TASK REQUIREMENTS
Each line of the entries, from the first to the line containing "3. Review error", is to be transcribed exactly as it stands; include no other lines.

Source texts of formatted documents
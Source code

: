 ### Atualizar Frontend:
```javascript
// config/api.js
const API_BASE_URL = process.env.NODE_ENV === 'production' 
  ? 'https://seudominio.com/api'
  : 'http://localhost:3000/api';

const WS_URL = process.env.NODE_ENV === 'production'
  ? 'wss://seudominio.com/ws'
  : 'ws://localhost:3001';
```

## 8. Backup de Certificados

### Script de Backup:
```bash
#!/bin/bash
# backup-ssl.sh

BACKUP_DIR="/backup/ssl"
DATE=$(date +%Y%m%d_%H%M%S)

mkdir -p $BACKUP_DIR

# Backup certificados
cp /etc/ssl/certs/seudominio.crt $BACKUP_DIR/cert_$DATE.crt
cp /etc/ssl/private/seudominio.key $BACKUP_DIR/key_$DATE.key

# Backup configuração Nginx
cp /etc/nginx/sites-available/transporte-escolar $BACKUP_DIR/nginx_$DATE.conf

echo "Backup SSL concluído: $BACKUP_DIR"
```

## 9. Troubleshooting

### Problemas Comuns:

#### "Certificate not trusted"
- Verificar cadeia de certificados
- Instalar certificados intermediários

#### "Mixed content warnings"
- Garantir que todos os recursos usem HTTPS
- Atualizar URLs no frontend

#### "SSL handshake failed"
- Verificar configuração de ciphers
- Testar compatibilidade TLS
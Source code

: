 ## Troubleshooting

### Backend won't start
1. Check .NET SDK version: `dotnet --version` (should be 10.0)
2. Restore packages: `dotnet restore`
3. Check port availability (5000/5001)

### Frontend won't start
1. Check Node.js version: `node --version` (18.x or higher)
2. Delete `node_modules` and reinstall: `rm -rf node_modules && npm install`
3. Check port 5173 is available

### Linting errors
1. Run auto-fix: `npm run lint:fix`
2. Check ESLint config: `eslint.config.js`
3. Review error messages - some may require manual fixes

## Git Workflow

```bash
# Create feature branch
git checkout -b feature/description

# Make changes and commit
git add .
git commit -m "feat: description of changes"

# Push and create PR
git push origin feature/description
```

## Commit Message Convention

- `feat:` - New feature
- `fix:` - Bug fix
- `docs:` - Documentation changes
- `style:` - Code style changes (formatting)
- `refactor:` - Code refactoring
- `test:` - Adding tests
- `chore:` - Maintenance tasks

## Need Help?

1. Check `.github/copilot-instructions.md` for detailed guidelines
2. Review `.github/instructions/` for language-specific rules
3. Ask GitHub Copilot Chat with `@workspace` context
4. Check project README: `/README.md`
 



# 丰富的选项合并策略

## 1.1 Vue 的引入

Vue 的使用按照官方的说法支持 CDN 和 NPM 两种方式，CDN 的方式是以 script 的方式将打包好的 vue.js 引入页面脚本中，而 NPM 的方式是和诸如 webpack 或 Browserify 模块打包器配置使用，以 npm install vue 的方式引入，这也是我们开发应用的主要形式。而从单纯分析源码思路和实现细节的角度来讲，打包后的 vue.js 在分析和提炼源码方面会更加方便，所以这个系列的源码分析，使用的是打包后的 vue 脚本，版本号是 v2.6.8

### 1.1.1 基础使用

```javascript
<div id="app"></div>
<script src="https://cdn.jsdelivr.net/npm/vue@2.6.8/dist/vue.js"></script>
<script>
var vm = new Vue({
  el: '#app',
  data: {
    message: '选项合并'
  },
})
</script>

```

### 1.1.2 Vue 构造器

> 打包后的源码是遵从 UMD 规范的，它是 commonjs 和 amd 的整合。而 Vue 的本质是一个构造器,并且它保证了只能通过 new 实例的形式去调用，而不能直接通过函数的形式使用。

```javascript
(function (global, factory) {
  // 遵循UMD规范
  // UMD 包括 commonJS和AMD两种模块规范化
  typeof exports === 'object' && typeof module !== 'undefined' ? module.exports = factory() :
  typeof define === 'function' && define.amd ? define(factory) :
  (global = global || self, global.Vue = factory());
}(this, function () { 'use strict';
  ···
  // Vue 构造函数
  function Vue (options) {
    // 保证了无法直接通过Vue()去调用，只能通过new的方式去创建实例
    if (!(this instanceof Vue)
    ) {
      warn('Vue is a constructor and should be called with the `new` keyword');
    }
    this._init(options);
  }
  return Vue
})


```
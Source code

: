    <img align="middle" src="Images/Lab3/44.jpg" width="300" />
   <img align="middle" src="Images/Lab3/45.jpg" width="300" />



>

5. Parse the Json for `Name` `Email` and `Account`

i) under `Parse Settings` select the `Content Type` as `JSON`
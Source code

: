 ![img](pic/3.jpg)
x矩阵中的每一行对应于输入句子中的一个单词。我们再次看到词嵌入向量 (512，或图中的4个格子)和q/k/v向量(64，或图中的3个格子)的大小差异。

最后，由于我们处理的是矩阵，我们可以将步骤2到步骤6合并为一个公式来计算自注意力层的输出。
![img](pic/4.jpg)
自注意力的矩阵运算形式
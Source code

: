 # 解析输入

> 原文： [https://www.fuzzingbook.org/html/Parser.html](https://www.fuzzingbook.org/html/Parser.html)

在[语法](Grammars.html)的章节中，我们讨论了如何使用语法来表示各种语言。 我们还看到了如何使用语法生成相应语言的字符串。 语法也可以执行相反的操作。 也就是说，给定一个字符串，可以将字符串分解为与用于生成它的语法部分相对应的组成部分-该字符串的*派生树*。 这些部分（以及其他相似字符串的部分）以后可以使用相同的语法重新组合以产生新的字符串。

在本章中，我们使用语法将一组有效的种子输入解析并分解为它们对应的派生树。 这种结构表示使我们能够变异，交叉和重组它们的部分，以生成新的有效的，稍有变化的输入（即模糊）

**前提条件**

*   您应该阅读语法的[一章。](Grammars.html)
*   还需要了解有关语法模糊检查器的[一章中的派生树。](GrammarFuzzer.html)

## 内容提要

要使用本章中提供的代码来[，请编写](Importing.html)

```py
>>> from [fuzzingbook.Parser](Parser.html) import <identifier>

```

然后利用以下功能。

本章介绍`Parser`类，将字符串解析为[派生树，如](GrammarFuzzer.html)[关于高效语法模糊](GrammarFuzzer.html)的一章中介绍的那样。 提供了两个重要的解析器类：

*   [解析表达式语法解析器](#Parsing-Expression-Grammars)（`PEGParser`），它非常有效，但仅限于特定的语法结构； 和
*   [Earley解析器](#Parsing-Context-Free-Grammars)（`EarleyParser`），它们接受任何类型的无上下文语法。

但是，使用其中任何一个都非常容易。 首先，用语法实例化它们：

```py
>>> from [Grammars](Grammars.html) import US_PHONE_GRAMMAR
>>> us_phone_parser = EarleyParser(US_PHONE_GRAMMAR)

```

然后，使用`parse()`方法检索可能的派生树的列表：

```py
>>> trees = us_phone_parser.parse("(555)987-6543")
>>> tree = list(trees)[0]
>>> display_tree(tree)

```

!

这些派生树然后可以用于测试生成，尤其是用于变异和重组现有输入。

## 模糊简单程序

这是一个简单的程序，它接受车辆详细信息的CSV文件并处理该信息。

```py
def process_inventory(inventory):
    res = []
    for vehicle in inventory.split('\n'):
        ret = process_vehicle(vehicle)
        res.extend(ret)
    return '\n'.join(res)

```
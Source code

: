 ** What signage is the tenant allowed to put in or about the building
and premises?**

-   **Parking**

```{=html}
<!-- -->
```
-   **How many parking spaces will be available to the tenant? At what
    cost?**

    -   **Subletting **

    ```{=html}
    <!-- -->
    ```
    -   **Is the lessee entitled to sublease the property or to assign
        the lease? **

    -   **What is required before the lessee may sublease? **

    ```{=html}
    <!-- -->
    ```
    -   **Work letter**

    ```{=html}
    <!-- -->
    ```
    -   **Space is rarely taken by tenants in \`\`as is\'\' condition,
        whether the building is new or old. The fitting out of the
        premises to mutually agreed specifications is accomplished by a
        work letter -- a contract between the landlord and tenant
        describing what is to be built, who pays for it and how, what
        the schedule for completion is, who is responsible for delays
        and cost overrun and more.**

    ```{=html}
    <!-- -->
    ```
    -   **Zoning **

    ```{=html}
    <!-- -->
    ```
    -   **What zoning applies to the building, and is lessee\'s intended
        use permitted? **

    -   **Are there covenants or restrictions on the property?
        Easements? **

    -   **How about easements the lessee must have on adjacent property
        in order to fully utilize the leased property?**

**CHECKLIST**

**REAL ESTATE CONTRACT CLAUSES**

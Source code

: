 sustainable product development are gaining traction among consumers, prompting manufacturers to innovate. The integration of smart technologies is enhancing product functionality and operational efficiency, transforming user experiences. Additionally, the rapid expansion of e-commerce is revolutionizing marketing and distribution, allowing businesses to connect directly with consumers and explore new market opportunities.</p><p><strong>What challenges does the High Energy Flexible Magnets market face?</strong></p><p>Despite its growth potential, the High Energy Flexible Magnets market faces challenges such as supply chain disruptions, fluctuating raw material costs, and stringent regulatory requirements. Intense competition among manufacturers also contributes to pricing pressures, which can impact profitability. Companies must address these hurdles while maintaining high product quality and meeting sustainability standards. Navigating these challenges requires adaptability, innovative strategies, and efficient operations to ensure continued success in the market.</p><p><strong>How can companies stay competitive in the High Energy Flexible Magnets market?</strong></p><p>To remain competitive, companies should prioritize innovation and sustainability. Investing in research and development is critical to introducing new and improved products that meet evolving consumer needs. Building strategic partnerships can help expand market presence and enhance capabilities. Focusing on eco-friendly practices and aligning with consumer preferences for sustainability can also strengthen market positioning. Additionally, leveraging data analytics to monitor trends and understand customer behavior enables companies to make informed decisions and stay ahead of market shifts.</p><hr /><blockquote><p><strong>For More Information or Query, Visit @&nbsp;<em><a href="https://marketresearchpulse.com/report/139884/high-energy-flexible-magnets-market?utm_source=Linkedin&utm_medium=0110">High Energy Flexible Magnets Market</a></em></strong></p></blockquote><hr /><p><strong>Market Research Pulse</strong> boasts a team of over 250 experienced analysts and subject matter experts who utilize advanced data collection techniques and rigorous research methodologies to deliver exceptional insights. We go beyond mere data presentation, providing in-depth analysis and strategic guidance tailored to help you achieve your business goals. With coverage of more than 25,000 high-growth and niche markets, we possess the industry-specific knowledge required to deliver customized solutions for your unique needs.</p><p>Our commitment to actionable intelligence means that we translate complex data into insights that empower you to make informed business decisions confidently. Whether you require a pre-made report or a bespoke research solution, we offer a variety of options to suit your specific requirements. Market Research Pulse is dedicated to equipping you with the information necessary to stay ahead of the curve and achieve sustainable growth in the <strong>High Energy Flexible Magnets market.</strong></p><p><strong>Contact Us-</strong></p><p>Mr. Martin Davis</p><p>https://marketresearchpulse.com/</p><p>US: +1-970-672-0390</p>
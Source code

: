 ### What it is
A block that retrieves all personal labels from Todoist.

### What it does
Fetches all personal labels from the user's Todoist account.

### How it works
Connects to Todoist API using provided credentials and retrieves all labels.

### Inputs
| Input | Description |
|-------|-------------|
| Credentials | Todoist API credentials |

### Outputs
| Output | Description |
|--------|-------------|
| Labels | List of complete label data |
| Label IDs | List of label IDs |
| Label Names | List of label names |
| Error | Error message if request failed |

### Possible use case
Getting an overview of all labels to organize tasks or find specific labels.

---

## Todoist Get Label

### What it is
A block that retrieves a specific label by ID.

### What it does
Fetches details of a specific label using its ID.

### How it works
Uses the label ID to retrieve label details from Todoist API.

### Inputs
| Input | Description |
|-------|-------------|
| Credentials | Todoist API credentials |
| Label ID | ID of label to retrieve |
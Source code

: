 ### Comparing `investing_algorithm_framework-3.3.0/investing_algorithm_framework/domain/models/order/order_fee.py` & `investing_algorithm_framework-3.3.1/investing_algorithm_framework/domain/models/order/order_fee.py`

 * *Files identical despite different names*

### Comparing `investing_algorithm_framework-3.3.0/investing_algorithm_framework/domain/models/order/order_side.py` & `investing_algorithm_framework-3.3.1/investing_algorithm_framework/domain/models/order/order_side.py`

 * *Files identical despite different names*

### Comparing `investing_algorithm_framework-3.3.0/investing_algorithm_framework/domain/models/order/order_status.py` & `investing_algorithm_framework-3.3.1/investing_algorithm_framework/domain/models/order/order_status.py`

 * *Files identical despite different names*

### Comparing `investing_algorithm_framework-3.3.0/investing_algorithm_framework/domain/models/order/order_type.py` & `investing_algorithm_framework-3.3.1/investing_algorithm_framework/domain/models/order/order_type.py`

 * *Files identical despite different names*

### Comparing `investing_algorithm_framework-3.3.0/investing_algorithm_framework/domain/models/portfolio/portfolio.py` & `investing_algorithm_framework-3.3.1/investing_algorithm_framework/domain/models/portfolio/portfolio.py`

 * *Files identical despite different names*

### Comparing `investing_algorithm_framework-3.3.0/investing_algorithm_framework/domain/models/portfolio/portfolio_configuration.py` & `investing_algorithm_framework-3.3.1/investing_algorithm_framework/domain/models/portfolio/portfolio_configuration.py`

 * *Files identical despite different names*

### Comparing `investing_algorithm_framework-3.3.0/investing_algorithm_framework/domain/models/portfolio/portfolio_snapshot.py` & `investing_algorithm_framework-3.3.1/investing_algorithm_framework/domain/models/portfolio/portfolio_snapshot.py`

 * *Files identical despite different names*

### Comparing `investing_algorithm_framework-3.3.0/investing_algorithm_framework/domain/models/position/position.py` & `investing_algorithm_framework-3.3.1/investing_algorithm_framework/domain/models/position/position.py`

YOUR SOLUTION
Source code

: ### Atualizar Frontend:
```javascript
// config/api.js
const API_BASE_URL = process.env.NODE_ENV === 'production' 
  ? 'https://seudominio.com/api'
  : 'http://localhost:3000/api';

const WS_URL = process.env.NODE_ENV === 'production'
  ? 'wss://seudominio.com/ws'
  : 'ws://localhost:3001';
```

## 8. Backup de Certificados

### Script de Backup:
```bash
#!/bin/bash
# backup-ssl.sh

BACKUP_DIR="/backup/ssl"
DATE=$(date +%Y%m%d_%H%M%S)

mkdir -p $BACKUP_DIR

# Backup certificados
cp /etc/ssl/certs/seudominio.crt $BACKUP_DIR/cert_$DATE.crt
cp /etc/ssl/private/seudominio.key $BACKUP_DIR/key_$DATE.key

# Backup configuração Nginx
cp /etc/nginx/sites-available/transporte-escolar $BACKUP_DIR/nginx_$DATE.conf

echo "Backup SSL concluído: $BACKUP_DIR"
```

## 9. Troubleshooting

### Problemas Comuns:

#### "Certificate not trusted"
- Verificar cadeia de certificados
- Instalar certificados intermediários

#### "Mixed content warnings"
- Garantir que todos os recursos usem HTTPS
- Atualizar URLs no frontend

#### "SSL handshake failed"
- Verificar configuração de ciphers
- Testar compatibilidade TLS
Source code

: ## Troubleshooting

### Backend won't start
1. Check .NET SDK version: `dotnet --version` (should be 10.0)
2. Restore packages: `dotnet restore`
3. Check port availability (5000/5001)

### Frontend won't start
1. Check Node.js version: `node --version` (18.x or higher)
2. Delete `node_modules` and reinstall: `rm -rf node_modules && npm install`
3. Check port 5173 is available

### Linting errors
1. Run auto-fix: `npm run lint:fix`
2. Check ESLint config: `eslint.config.js`
3. Review error messages - some may require manual fixes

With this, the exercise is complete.